35 years and 1 week ago today I had my entire colon (large intestine) removed (known as a “colectomy”). I was 11 years old. 6 years earlier I had been diagnosed with Ulcerative Colitis.It was the first of what would be 6 surgeries. I had one each at age 11, 12, 13, 14, 17, and 21.
When I had that first operation, part of what we were expecting was that I would be cured. That was the language and thinking used by the medical community and the CCFA (Crohn’s and Colitis Foundation of America), one of the primary funders of research for Inflammatory Bowel Disease (IBD, which includes both Ulcerative Colitis and Crohn’s Disease). The idea is that you if you take out the colon, you can’t have Ulcerative Colitis. This didn’t work out for me, though, because when I was 20, I was re-diagnosed with Crohn’s Disease. Even if it did work out I think the word “cure” used in the context of removing your entire colon which alters your life permanently in big and small ways is misleading to patients and their families. To their credit, some, including the CCFA, have stopped calling colectomies cures.

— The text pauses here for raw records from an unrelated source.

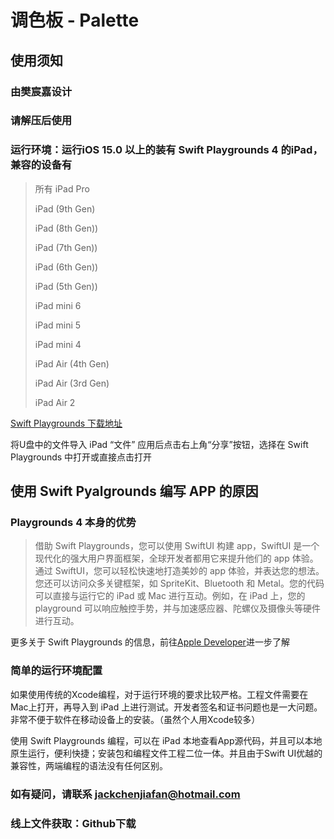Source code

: # 调色板 - Palette
## 使用须知
### 由樊宸嘉设计
### 请解压后使用
### 运行环境：运行iOS 15.0 以上的装有 Swift Playgrounds 4 的iPad，兼容的设备有
>所有 iPad Pro  
>
>iPad (9th Gen)  
>
>iPad (8th Gen))  
>
>iPad (7th Gen))  
>
>iPad (6th Gen))  
>
>iPad (5th Gen))  
>
>iPad mini 6  
>
>iPad mini 5  
>
>iPad mini 4  
>
>iPad Air (4th Gen)  
>
>iPad Air (3rd Gen)  
>
>iPad Air 2  

[Swift Playgrounds 下载地址](https://apps.apple.com/cn/app/swift-playgrounds/id908519492 "App Store下载")  

将U盘中的文件导入 iPad “文件” 应用后点击右上角“分享”按钮，选择在 Swift Playgrounds 中打开或直接点击打开  

## 使用 Swift Pyalgrounds 编写 APP 的原因
### Playgrounds 4 本身的优势

>借助 Swift Playgrounds，您可以使用 SwiftUI 构建 app，SwiftUI 是一个现代化的强大用户界面框架，全球开发者都用它来提升他们的 app 体验。通过 SwiftUI，您可以轻松快速地打造美妙的 app 体验，并表达您的想法。您还可以访问众多关键框架，如 SpriteKit、Bluetooth 和 Metal。您的代码可以直接与运行它的 iPad 或 Mac 进行互动。例如，在 iPad 上，您的 playground 可以响应触控手势，并与加速感应器、陀螺仪及摄像头等硬件进行互动。

更多关于 Swift Playgrounds 的信息，前往[Apple Developer](https://developer.apple.com/cn/swift-playgrounds/  "Swift Playgrounds 4介绍")进一步了解  

### 简单的运行环境配置

如果使用传统的Xcode编程，对于运行环境的要求比较严格。工程文件需要在Mac上打开，再导入到 iPad 上进行测试。开发者签名和证书问题也是一大问题。非常不便于软件在移动设备上的安装。（虽然个人用Xcode较多）    

使用 Swift Playgrounds 编程，可以在 iPad 本地查看App源代码，并且可以本地原生运行，便利快捷；安装包和编程文件工程二位一体。并且由于Swift UI优越的兼容性，两端编程的语法没有任何区别。

### 如有疑问，请联系 jackchenjiafan@hotmail.com
### 线上文件获取：Github下载
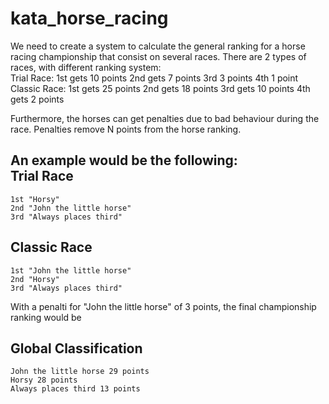 kata_horse_racing
=================

We need to create a system to calculate the general ranking for a horse racing championship that consist on several races.
There are 2 types of races, with different ranking system:  
  Trial Race: 
    1st gets 10 points 
    2nd gets 7 points 
    3rd 3 points 
    4th 1 point  
  Classic Race: 
    1st gets 25 points 
    2nd gets 18 points 
    3rd gets 10 points 
    4th gets 
    2 points
    
Furthermore, the horses can get penalties due to bad behaviour during the race.
Penalties remove N points from the horse ranking.  

An example would be the following:  
  Trial Race 
  --------------- 
    1st "Horsy" 
    2nd "John the little horse" 
    3rd "Always places third"  
    
  Classic Race
  ------------------ 
    1st "John the little horse" 
    2nd "Horsy" 
    3rd "Always places third"   
With a penalti for "John the little horse" of 3 points, the final championship ranking would be  

  Global Classification
  ------------------
    John the little horse 29 points
    Horsy 28 points
    Always places third 13 points
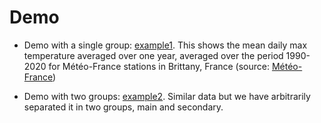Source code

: Demo
====

* Demo with a single group: [example1](example1). This shows the mean daily max temperature averaged
  over one year, averaged over the period 1990-2020 for Météo-France stations in
  Brittany, France (source: [Météo-France](https://donneespubliques.meteofrance.fr/?fond=produit&id_produit=117&id_rubrique=39))

* Demo with two groups: [example2](example2). Similar data but we have
  arbitrarily separated it in two groups, main and secondary.
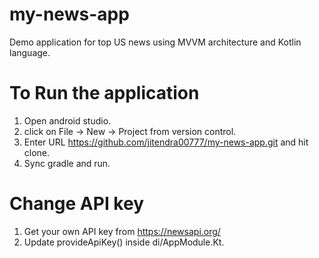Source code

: # my-news-app
Demo application for top US news using MVVM architecture and Kotlin language. 

# To Run the application 
1. Open android studio.
2. click on File -> New -> Project from version control.
3. Enter URL https://github.com/jitendra00777/my-news-app.git and hit clone.
4. Sync gradle and run.

# Change API key
1. Get your own API key from https://newsapi.org/
2. Update provideApiKey() inside di/AppModule.Kt.
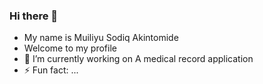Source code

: ### Hi there 👋

<!--**k33ngTomide/k33ngTomide** is a ✨ _special_ ✨ repository because its `README.md` (this file) appears on your GitHub profile.-->

- My name is Muiliyu Sodiq Akintomide
- Welcome to my profile
- 🔭 I’m currently working on A medical record application
- ⚡ Fun fact: ...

Anyway, when they told me I had Crohn’s, it meant that I was not cured and I thought I was going to have to go through all the horrible things I went through in the first 20 years of my life again and I just really didn’t think I could. So far, it’s turned out that I had one more surgery at age 21 and haven’t had to have one since. I do have number 7 coming up but not for Crohn’s, for a torn rotator cuff. One fear I have about it is that I will get sick again as I did before my last surgery. I was so terrified of having another surgery that I think I stressed myself into sickness because I took a major downturn that began when we finalized the date and ended with the removal of more of my small intestine (some had previously been removed in other surgeries).